How Music “Affects” Us

Written by: Ashley Koh Yu Xi (21-A1), Katelyn Joshy (21-U1), Leia Ong Rui En (20-U1), Lim Zi Loong, Zexel (21-E2), Zenov Liu Fan (20-U1)

Designed by: Jervis Ch’ng Yun Ping (21-U5)

At the end of a long and tiring day, the burden of your responsibilities weigh on your mind, as the sound of hurried footsteps, muffled chatter and the familiar chime of the train doors closing surround you. It is so easy to get lost in all the noise. Yet, once you plug earphones in, the bustle of the city is instantly drowned out by  the soothing balm of music. 

Indeed, as William Congreve once famously quipped: “Music hath charms to soothe the savage breast”, music truly has an effect on its listeners both psychologically and physically. But how does it affect our emotions? How do a few notes strung together with choice words being sung to those notes move us so powerfully? In this article, we want to help you understand how this happens. With this deeper knowledge, perhaps you’ll be able to enjoy music more when you blast especially emotional tunes to cry to. 

The Science of Affects

To first understand why we feel emotion when we listen to music, we must first uncover what Affects are: an Affect is a psychological term that encompasses a broad range of feelings that people can experience. It is the outward expression of both emotions and feelings.

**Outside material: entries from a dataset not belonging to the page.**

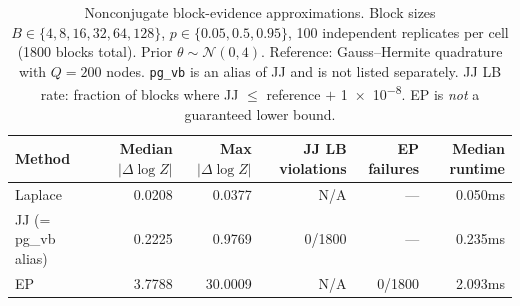 \begin{table}[ht]
\centering
\caption{Nonconjugate block-evidence approximations. Block sizes $B\in\{4,8,16,32,64,128\}$,
$p\in\{0.05,0.5,0.95\}$, 100 independent replicates per cell (1800 blocks total).
Prior $\theta\sim\mathcal{N}(0,4)$. Reference: Gauss--Hermite quadrature with $Q=200$ nodes.
\texttt{pg\_vb} is an alias of JJ and is not listed separately.
JJ LB rate: fraction of blocks where JJ $\le$ reference $+$ \num{1e-8}.
EP is \emph{not} a guaranteed lower bound.}
\label{tab:planned-nonconjugate-paper}
\begin{tabular}{lrrrrr}
\toprule
Method & Median $|\Delta\log Z|$ & Max $|\Delta\log Z|$ & JJ LB violations & EP failures & Median runtime \\
\midrule
  Laplace & 0.0208 & 0.0377 & N/A & --- & 0.050ms \\
  JJ (= pg\_vb alias) & 0.2225 & 0.9769 & 0/1800 & --- & 0.235ms \\
  EP & 3.7788 & 30.0009 & N/A & 0/1800 & 2.093ms \\
\bottomrule
\end{tabular}
\end{table}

In other words, an Affect is basically the facial expression or body movement that indicates emotion. 

In a musical context, Affects indicate our perception or feeling of emotions. These powerful emotional responses are evoked just by listening to music. 

Ever wonder why we feel ‘chills’ or goosebumps during parts of a song? Research has indicated that chills are an automatic ‘fight’ response in reaction to stimuli that our bodies initially perceive to be threatening; this is also the case for certain musical moments in a song. Because music is non-threatening (unless it is deafeningly loud), the response then turns to one of pleasure. 

Dopamine is released especially during peak or unexpected musical moments such as the chorus, or a beat-drop. It could also be in response to a particularly wonderful ad-lib that the singer has performed, or a surprise change in harmony or key. The possibilities are endless! 

Major and Minor Feels

With these in mind, how then exactly does a piece of music make us feel like we’re flying, or even a profound sense of dread? Believe it or not, certain musical features are key to evoking these emotions — we go more into these below.


The way we perceive our music decides how music affects us, right? Well, there is more than just that! Ever listened to a song that makes you feel all gloomy? Or one that fills you up with that serotonin boost you needed? These emotions you’ve experienced are all thanks to the Western key in music — the emotional center of a piece. A piece of music in the major key will make you feel happiness, positivity, optimism and hopefulness, while the reverse is true where a piece in the minor key will likely make you feel sadness, pessimism and even fear.

For instance, in Antonio Vivaldi’s “The Four Seasons: Spring”, the liveliness and beauty of spring can be easily visualised because the piece is in the E Major key, where the mix of short and complex melodies shape a tone of merriness throughout the piece. 

In contrast, though pop songs today rarely make use of the minor key, Lukas Graham’s “7 Years” challenged the norm beautifully with it being written in the G Minor key. By doing so, Graham was able to present the sense of nostalgia and loneliness he experiences as he reflects back on the advice that he had received from his parents throughout his teenage years. 


Slow, fast, medium. All forms of music, regardless of genre, can utilise tempo to great effect, whether it’s to get your heart racing and pumping you full of adrenaline or to slow you down and give you a sense of peace and comfort. 

One example of this would be the famed “William Tell Overture”. From the first few notes that the trumpet plays, you can already tell how fast and exhilarating this piece will be. With a measure of 153 beats-per-minute (BPM), the average listener can quickly understand why this piece serves as a brilliant and heart-pounding finish to the opera that its composer, Rossini, wrote. 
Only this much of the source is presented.